Stored data:
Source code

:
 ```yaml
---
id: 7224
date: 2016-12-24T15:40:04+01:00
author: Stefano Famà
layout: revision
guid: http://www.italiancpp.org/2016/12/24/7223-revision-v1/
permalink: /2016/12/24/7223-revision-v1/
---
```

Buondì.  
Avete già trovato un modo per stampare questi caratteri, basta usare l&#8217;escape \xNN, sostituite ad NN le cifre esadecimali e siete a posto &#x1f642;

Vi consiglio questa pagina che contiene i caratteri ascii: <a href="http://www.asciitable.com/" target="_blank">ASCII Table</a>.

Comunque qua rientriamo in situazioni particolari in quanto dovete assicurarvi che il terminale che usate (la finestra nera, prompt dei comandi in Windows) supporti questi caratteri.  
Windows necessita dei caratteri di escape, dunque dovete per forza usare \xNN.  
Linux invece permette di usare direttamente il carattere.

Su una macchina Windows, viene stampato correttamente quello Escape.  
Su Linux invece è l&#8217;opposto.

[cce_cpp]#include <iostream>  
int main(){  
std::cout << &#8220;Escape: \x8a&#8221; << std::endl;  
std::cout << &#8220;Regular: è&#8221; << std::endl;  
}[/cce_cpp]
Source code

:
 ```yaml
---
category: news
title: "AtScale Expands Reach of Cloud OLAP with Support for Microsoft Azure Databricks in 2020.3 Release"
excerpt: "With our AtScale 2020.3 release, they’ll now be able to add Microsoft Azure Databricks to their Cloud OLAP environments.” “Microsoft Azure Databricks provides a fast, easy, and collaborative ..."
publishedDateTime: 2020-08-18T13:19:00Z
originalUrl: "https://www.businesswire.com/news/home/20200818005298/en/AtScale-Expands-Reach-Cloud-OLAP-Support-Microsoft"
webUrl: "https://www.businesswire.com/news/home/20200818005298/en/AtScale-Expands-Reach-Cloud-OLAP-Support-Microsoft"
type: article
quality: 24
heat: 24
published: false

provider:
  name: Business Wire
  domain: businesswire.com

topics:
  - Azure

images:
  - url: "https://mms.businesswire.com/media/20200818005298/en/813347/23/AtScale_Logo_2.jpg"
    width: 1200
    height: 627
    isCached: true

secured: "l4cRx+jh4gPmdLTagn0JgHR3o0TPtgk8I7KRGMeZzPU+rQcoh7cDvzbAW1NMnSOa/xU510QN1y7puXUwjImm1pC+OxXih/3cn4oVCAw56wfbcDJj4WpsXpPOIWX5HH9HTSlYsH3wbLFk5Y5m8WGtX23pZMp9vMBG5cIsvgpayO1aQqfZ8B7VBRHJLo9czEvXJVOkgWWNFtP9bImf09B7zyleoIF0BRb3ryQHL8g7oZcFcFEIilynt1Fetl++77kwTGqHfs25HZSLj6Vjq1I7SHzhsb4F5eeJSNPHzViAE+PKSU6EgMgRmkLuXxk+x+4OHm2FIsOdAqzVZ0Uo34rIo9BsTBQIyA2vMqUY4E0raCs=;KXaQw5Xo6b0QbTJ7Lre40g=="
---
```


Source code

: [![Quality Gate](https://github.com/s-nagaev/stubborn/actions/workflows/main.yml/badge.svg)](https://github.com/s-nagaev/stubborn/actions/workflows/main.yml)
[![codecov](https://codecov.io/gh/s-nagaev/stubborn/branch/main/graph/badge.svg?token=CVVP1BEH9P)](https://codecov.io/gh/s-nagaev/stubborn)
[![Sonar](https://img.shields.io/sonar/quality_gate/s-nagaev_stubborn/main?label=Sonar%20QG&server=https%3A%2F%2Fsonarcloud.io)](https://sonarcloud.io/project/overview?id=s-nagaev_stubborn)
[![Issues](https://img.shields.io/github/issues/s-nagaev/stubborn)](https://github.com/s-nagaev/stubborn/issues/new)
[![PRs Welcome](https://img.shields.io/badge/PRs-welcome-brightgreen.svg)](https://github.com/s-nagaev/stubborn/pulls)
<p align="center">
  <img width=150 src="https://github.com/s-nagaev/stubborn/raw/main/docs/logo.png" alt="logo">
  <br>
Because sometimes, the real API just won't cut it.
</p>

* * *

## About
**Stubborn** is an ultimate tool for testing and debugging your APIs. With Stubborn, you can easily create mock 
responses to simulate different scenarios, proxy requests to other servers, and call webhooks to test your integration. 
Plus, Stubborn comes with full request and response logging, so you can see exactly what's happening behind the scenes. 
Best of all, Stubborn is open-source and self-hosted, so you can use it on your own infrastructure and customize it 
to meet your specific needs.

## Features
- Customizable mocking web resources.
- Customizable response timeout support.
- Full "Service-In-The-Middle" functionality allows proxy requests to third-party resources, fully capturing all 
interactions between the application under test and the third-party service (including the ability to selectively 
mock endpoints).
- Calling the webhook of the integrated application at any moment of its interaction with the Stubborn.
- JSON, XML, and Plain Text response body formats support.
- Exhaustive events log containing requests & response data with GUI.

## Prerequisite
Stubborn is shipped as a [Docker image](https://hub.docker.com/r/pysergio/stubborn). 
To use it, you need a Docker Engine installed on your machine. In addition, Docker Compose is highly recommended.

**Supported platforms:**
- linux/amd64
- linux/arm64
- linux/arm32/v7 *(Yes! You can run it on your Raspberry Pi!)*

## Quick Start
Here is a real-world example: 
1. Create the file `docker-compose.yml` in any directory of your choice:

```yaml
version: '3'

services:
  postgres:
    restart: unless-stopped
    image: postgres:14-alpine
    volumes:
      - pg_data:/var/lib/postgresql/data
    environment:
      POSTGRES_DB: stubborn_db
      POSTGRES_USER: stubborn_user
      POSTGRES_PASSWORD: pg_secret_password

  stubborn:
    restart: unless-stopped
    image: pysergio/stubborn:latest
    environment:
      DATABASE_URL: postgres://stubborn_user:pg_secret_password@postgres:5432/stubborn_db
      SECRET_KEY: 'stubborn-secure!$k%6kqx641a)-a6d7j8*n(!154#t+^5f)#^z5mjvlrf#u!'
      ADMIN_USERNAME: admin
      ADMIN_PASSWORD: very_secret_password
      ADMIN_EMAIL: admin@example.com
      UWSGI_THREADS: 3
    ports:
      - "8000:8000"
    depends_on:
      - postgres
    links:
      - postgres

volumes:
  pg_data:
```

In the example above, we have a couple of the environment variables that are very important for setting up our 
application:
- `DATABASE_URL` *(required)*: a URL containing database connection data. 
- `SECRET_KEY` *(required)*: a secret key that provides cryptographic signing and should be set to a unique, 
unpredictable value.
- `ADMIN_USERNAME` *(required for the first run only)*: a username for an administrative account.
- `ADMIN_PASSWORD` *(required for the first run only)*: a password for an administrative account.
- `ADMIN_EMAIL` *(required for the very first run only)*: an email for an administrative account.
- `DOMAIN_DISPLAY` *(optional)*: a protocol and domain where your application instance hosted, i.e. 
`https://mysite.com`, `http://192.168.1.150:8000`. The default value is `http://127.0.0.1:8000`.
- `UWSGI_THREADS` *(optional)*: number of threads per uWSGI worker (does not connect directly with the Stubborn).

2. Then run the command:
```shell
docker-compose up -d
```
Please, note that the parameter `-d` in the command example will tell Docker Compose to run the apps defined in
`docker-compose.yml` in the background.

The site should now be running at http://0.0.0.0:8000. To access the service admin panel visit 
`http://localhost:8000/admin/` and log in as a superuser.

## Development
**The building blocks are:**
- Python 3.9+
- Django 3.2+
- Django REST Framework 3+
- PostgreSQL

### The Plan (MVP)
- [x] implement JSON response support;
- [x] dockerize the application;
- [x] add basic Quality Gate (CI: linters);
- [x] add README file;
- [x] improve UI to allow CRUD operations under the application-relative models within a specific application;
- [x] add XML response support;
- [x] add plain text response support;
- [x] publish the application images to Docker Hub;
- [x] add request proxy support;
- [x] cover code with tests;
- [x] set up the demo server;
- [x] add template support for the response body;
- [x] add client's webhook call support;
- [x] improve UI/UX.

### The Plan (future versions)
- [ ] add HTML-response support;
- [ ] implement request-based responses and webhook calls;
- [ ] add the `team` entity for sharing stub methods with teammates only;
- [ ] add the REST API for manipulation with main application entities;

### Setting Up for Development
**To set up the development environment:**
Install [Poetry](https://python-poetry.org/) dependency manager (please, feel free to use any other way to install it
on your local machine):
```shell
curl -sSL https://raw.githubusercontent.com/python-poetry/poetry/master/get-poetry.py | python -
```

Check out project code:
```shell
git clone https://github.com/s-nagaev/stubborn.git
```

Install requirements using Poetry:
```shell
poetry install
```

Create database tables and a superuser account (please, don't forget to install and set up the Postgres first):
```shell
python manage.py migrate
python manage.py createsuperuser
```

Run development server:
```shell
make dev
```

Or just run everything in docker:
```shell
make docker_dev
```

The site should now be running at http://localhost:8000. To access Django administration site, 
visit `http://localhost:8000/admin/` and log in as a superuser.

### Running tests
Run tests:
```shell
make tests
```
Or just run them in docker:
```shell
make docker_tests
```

→ **What this task involves**
Check every line above for the word "pysergio" and copy those that have it.

→ **The answer**
Stubborn is shipped as a [Docker image](https://hub.docker.com/r/pysergio/stubborn). 
    image: pysergio/stubborn:latest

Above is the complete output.